_Goal of the exercise_
I need the lines below from the one with "अथ खो वस्सकारो" down to the one with "१८४. अथ खो जाणुस्सोणि" reproduced exactly, both ends included, and nothing else.

* * *

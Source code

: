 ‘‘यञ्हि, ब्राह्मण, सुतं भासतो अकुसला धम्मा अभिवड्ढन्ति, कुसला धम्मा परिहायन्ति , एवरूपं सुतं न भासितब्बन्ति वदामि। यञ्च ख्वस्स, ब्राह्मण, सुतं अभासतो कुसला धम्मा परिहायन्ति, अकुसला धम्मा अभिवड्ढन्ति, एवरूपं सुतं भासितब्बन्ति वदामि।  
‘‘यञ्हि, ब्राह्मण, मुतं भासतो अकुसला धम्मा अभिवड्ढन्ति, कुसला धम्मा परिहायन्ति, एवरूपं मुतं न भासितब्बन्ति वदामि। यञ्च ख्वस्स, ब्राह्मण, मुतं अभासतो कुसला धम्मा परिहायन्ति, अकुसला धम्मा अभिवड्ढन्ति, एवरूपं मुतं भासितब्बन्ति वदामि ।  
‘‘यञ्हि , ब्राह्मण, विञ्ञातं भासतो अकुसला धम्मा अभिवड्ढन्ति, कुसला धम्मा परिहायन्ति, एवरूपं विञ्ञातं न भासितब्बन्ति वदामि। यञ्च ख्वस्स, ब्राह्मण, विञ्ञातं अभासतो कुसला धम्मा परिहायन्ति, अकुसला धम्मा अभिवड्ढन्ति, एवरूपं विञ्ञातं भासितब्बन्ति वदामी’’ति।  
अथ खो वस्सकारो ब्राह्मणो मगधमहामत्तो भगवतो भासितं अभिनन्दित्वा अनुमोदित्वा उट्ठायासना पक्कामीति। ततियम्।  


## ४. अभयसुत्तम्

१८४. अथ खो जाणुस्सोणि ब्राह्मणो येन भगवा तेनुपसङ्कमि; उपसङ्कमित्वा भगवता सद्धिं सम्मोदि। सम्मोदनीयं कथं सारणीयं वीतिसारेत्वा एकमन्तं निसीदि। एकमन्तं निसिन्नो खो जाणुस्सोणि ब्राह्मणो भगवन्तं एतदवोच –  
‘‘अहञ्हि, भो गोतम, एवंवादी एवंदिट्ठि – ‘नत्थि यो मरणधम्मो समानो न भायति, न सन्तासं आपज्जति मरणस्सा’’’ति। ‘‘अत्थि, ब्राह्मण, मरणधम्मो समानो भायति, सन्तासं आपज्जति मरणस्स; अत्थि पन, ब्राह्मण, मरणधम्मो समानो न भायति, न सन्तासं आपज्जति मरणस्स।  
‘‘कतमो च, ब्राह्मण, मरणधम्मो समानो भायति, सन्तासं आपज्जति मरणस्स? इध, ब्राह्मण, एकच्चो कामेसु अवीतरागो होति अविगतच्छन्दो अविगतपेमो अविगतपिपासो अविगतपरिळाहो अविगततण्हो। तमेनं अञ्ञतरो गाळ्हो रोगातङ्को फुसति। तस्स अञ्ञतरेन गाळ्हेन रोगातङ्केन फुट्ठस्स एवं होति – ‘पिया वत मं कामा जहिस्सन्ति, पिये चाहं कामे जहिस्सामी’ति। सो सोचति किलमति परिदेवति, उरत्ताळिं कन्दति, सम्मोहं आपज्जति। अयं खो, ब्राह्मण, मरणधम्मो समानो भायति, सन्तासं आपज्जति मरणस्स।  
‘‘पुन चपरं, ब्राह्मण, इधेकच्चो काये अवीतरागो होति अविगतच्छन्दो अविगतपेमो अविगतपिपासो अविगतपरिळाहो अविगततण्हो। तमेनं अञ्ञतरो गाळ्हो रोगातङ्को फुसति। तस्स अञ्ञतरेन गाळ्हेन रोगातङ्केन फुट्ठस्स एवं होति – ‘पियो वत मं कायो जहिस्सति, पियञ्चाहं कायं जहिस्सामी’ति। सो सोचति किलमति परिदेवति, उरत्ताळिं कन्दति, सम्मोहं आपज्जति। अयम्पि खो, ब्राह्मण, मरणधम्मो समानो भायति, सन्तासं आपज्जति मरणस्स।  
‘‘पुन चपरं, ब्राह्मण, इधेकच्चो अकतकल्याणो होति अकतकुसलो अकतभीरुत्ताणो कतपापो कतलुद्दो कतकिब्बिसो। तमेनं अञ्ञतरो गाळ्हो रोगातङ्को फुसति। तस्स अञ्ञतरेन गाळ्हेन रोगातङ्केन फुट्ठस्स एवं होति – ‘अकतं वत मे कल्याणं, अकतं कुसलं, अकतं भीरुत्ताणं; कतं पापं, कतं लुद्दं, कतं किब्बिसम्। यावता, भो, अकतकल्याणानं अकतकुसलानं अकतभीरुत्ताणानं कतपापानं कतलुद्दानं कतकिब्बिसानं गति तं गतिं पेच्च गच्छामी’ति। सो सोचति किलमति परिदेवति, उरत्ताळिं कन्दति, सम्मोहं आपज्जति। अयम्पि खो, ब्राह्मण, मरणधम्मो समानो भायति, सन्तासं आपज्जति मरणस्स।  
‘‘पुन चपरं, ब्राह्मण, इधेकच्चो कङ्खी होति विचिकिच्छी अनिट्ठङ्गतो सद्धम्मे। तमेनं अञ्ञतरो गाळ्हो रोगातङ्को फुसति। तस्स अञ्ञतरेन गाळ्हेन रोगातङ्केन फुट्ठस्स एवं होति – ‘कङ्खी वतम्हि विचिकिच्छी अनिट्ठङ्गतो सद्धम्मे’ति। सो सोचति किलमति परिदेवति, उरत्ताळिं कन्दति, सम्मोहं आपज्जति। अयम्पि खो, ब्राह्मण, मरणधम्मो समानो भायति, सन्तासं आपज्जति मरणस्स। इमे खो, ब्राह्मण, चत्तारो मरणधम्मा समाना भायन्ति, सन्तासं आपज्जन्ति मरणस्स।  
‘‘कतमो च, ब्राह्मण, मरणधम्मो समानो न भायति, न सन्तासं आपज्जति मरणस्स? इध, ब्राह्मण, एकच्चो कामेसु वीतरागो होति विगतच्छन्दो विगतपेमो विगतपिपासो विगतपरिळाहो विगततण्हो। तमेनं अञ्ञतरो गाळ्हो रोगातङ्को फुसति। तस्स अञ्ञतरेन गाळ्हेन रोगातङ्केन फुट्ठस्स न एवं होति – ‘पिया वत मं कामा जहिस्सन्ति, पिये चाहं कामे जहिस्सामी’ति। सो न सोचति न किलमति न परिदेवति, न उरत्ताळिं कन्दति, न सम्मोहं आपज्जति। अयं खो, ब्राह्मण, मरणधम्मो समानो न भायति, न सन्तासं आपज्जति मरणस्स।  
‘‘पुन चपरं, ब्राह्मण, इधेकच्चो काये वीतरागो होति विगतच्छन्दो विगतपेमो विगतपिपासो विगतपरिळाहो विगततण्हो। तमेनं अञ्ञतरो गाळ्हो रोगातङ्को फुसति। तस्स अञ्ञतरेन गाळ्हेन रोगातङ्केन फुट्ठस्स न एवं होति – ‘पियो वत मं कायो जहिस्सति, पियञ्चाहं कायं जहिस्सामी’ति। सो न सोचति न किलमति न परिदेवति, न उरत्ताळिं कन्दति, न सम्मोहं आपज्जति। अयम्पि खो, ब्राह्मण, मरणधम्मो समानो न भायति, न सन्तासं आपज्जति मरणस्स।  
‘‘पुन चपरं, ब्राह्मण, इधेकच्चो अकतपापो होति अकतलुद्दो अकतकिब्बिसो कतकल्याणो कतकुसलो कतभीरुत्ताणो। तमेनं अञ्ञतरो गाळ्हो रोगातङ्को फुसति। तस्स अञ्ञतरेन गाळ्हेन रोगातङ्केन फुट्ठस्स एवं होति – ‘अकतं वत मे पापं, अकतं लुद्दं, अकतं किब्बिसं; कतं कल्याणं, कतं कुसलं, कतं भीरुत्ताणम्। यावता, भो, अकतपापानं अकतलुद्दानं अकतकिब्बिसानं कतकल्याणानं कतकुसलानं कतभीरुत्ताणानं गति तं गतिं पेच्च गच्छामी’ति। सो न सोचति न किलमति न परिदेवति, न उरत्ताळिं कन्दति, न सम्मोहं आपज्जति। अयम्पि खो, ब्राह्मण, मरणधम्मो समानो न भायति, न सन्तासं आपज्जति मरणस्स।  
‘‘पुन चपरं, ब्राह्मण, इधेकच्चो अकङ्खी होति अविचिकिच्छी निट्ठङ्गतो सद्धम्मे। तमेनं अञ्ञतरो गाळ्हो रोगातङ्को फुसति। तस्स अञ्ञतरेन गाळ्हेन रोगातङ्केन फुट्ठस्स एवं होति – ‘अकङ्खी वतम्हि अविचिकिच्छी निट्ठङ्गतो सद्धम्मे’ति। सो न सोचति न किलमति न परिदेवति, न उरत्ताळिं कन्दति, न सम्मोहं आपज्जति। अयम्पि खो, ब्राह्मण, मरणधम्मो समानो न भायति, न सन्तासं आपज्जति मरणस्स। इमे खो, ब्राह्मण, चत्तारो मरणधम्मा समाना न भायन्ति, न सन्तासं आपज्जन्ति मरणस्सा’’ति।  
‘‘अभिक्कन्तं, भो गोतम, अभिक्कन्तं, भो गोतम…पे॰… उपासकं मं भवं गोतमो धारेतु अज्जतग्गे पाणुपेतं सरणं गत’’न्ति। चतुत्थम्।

* * *

_Written response_
अथ खो वस्सकारो ब्राह्मणो मगधमहामत्तो भगवतो भासितं अभिनन्दित्वा अनुमोदित्वा उट्ठायासना पक्कामीति। ततियम्।  


## ४. अभयसुत्तम्

१८४. अथ खो जाणुस्सोणि ब्राह्मणो येन भगवा तेनुपसङ्कमि; उपसङ्कमित्वा भगवता सद्धिं सम्मोदि। सम्मोदनीयं कथं सारणीयं वीतिसारेत्वा एकमन्तं निसीदि। एकमन्तं निसिन्नो खो जाणुस्सोणि ब्राह्मणो भगवन्तं एतदवोच –  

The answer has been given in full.